Of course in order to “help you”, the friendly customer service representative will need sensitive information like your Social Security number, account numbers, and even passwords.
Once the scammer has all of the information they will steal your identity and use it against you. They might empty your accounts, take out loans in your name, or even sell your personal information on the dark web.
Sometimes, these scammers will call you on the telephone and say they are from a government agency. For example, a scammer calls you stating they are from the Social Security Administration. Any call, email, or SMS that you didn’t initiate could be an attempt to get access to your personal information.
☝️ Remember that these scammers may only need a few pieces of information. They can fill in the rest from public sources, often your own social media pages and public directories.
Protect Yourself from Phishing
If you get a suspicious call, hang up and call the organization directly. You can find their phone number by doing a Google search and contacting the organization. If the caller is pretending to represent your bank, credit card company, or another company you do business with, use the customer service number on your account documents.
Do not give out personal information over the phone, especially if you did not initiate the conversation. Government agencies and companies will not just call you and ask for personal information.
3. SMS Phishing
SMS phishing uses SMS messages claiming to be from a legitimate company or government agency. There is a message stating that something is happening with your account or personal information.
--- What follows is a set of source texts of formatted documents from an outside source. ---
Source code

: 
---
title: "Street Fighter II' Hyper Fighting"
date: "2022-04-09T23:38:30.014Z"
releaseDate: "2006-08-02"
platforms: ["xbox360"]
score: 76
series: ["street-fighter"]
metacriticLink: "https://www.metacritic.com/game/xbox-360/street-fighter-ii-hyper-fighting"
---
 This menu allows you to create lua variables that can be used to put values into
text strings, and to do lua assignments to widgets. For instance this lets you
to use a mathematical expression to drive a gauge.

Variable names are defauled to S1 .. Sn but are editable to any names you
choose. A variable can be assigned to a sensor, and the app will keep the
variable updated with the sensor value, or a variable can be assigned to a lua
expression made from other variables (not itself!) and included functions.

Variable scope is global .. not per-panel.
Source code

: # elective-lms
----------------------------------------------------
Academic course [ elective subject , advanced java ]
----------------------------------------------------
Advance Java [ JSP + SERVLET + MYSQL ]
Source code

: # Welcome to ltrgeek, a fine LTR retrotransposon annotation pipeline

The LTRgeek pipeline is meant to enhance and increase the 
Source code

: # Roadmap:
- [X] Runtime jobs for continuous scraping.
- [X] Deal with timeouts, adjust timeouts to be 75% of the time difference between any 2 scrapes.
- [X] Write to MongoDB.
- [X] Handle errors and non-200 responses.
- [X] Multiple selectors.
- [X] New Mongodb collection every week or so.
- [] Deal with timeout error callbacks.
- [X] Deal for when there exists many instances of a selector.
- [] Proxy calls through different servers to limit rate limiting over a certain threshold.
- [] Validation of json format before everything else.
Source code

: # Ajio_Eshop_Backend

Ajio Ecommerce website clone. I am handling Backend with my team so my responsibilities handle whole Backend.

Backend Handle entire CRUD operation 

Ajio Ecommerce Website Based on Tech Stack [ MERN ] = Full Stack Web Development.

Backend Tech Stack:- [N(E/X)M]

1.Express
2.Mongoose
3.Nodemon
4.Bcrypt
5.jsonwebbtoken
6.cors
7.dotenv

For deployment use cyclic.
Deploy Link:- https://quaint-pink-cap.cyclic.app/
It often says that your account is at risk of being closed.
There’s usually a link in the message. Don’t click it! It may lead you to a site that steals your information or places spyware on your devices. It may simply open you up to an attempt to win your trust. Either way, you don’t want it.
When you receive texts like this don’t open them. Don’t respond to anything they are saying. If you are really concerned, look up the organization’s telephone number and call them directly. The odds are high that these unsolicited texts are identity theft scams.
4. Tax Scams
Tax scams use the telephone, emails, and SMS messages that claim to be from the Internal Revenue Service (IRS). The callers claim that you owe back taxes and must pay immediately. They may threaten you with prosecution and jail time if you don’t comply. They want you to panic and send them money.
Don’t fall for it. The IRS will not call you if you have tax arrears. They will send you written notice. Hang up and don’t respond. If you’re concerned that you might have a problem with the IRS you can contact them yourself and clarify whatever issue exists.
A caller may also claim that your file lacks some information and they need to update it. Don’t fall for that either. The IRS is not going to call you up and ask for your personal information!
5. You Won! Lottery and Investment Schemes
Lottery and investment scams are extremely common. You will receive calls, emails, and texts about a huge investment opportunity or a prize that you have mysteriously won. These scammers may ask for bank details or other personal information or they may demand that taxes or fees be paid upfront before you can claim your “prize”.
Keep it real. Ignore the messages.
👉 Here’s a simple rule: if it sounds too good to be true, it’s not true. Sure, we’d all love to win a contest we never entered, but is that realistic?
6. Website Spoofing
Website spoofing is another form of phishing. it involves entire websites that are designed to look almost exactly like the websites of actual banks, government agencies, or other credible institutions.
You’ll probably be directed to the website by an equally official-looking email or SMS. Expect to see the official logo of the organization and professional-looking stock photos. Some of these websites can look very authentic.
No matter how authentic the site looks, it is fake. It is designed to convince you to provide personal information or to place spyware on your device that will gather and send personal data.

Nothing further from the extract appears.